#### WORK TASK:
Reproduce the material that follows, please, but only from its first line to the line containing "If the sum of", inclusive.

____ MATERIAL PROVIDED

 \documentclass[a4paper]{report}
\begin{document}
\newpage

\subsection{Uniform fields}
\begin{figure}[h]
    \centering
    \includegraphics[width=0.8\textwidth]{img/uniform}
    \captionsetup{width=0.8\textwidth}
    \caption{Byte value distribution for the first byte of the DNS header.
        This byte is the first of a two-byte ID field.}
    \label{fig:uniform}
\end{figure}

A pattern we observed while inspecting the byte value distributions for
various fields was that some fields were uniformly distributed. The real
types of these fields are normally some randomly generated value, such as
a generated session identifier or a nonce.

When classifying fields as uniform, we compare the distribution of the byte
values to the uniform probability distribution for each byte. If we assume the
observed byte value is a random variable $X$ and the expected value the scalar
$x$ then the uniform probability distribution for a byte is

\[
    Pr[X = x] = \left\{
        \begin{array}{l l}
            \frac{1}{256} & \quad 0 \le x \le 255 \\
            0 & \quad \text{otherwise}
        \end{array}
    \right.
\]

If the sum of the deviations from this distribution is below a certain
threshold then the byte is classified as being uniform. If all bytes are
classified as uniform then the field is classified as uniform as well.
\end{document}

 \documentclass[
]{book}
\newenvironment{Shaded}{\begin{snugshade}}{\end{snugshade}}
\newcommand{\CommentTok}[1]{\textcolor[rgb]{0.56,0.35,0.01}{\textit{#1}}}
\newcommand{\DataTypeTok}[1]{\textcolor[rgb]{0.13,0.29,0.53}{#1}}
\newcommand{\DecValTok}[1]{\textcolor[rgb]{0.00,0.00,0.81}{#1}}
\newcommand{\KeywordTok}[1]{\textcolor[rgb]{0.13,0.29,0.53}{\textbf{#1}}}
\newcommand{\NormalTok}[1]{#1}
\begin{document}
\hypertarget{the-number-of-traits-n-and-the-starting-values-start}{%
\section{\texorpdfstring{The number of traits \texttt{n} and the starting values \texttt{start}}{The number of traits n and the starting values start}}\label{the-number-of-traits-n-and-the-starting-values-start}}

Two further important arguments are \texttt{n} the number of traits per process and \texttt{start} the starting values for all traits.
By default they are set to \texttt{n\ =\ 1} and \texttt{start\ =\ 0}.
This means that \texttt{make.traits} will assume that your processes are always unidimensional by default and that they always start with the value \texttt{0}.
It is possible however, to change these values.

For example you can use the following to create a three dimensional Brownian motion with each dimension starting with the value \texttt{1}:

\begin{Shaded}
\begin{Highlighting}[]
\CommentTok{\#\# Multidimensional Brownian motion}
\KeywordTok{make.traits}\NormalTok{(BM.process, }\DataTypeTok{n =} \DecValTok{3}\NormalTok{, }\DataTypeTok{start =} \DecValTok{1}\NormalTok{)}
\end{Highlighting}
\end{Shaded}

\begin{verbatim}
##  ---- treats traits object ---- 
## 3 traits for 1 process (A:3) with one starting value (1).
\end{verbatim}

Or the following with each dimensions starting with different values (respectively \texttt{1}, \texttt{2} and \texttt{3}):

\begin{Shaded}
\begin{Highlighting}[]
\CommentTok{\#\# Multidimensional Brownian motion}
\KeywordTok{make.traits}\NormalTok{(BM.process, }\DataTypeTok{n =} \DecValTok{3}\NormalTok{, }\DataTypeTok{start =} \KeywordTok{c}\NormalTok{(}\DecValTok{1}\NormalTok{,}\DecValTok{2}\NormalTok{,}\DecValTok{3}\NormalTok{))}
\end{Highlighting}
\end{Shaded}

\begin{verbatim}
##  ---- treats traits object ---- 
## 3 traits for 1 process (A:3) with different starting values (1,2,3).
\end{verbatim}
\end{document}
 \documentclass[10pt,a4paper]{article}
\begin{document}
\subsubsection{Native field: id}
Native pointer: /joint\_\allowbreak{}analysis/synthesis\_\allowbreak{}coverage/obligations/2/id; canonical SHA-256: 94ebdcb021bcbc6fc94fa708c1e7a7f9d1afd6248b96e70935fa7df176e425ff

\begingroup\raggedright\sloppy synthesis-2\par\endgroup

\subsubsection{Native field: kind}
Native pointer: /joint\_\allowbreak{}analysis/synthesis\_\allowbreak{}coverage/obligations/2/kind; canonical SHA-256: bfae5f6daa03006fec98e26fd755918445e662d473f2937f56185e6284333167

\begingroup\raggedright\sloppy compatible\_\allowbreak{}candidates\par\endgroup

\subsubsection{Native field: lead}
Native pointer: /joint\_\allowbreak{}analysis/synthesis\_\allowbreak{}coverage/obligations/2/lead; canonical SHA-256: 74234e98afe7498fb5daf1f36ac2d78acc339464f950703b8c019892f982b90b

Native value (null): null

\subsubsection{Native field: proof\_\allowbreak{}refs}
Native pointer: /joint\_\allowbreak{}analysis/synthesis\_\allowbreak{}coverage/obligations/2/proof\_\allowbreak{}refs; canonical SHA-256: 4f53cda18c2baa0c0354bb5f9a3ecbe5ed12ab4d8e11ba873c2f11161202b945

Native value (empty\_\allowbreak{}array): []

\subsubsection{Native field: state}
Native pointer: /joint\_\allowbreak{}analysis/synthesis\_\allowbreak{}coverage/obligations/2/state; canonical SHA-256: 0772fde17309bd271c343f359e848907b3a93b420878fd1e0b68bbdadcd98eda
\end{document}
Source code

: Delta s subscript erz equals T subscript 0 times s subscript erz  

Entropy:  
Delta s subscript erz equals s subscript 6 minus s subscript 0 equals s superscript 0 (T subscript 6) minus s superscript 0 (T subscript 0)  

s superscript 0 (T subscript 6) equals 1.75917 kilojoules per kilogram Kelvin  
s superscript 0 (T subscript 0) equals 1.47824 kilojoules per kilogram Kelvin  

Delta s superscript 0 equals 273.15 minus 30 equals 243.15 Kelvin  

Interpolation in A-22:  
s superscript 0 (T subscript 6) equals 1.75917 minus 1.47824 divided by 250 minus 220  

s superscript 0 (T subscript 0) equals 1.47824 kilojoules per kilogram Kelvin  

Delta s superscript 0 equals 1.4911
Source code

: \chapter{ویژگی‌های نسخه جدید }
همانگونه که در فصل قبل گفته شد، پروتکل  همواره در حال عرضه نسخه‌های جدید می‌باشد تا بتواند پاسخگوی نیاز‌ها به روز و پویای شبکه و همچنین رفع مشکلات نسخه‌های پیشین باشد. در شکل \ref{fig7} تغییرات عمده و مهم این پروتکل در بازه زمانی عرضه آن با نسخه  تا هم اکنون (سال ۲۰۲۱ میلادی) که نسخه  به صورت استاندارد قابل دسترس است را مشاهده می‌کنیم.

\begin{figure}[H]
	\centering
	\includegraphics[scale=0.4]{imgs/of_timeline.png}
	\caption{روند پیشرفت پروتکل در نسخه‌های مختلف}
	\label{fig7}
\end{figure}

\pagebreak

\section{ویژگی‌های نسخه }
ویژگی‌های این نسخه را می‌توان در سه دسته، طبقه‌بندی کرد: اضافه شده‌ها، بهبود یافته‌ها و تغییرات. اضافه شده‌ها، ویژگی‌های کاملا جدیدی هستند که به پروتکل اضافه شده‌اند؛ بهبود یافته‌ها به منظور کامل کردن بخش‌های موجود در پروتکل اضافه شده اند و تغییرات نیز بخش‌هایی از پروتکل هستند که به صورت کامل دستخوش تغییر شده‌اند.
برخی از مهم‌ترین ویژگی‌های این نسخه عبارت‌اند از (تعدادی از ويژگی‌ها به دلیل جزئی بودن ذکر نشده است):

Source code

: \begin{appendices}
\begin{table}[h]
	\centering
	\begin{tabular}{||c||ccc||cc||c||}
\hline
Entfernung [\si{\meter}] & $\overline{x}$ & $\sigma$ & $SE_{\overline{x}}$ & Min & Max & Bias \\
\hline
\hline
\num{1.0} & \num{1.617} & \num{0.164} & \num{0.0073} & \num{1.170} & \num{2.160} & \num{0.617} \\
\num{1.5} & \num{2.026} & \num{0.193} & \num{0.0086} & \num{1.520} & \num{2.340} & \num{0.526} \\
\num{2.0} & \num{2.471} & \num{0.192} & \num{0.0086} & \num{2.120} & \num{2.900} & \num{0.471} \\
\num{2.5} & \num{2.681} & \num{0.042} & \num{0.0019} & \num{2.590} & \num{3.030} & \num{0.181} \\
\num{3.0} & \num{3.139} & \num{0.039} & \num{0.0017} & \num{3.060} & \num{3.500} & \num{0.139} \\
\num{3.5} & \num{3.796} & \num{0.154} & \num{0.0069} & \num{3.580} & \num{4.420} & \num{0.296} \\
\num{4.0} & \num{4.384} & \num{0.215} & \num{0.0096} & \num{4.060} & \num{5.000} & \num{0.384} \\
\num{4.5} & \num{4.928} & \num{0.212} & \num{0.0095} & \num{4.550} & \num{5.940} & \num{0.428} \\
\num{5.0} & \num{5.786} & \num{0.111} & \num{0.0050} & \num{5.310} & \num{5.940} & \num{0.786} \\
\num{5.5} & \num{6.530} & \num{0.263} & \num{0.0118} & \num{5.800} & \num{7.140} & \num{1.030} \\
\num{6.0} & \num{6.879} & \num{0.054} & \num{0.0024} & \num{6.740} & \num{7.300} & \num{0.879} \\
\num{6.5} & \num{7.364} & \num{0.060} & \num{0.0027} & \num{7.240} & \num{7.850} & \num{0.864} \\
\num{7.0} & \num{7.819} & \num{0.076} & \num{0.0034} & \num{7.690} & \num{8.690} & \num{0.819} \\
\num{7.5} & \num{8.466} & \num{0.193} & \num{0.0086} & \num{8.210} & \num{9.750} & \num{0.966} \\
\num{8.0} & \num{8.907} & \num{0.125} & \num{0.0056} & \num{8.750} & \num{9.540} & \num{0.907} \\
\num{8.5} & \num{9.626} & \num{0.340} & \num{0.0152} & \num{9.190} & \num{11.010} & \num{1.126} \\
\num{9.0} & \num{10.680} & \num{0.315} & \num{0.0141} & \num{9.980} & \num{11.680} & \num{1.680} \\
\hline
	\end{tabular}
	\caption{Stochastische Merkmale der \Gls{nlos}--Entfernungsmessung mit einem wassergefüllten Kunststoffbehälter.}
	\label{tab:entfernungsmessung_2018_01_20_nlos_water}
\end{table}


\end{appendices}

________

#### SOLUTION TO THIS TASK:
 \documentclass[a4paper]{report}
\begin{document}
\newpage

\subsection{Uniform fields}
\begin{figure}[h]
    \centering
    \includegraphics[width=0.8\textwidth]{img/uniform}
    \captionsetup{width=0.8\textwidth}
    \caption{Byte value distribution for the first byte of the DNS header.
        This byte is the first of a two-byte ID field.}
    \label{fig:uniform}
\end{figure}

A pattern we observed while inspecting the byte value distributions for
various fields was that some fields were uniformly distributed. The real
types of these fields are normally some randomly generated value, such as
a generated session identifier or a nonce.

When classifying fields as uniform, we compare the distribution of the byte
values to the uniform probability distribution for each byte. If we assume the
observed byte value is a random variable $X$ and the expected value the scalar
$x$ then the uniform probability distribution for a byte is

\[
    Pr[X = x] = \left\{
        \begin{array}{l l}
            \frac{1}{256} & \quad 0 \le x \le 255 \\
            0 & \quad \text{otherwise}
        \end{array}
    \right.
\]

If the sum of the deviations from this distribution is below a certain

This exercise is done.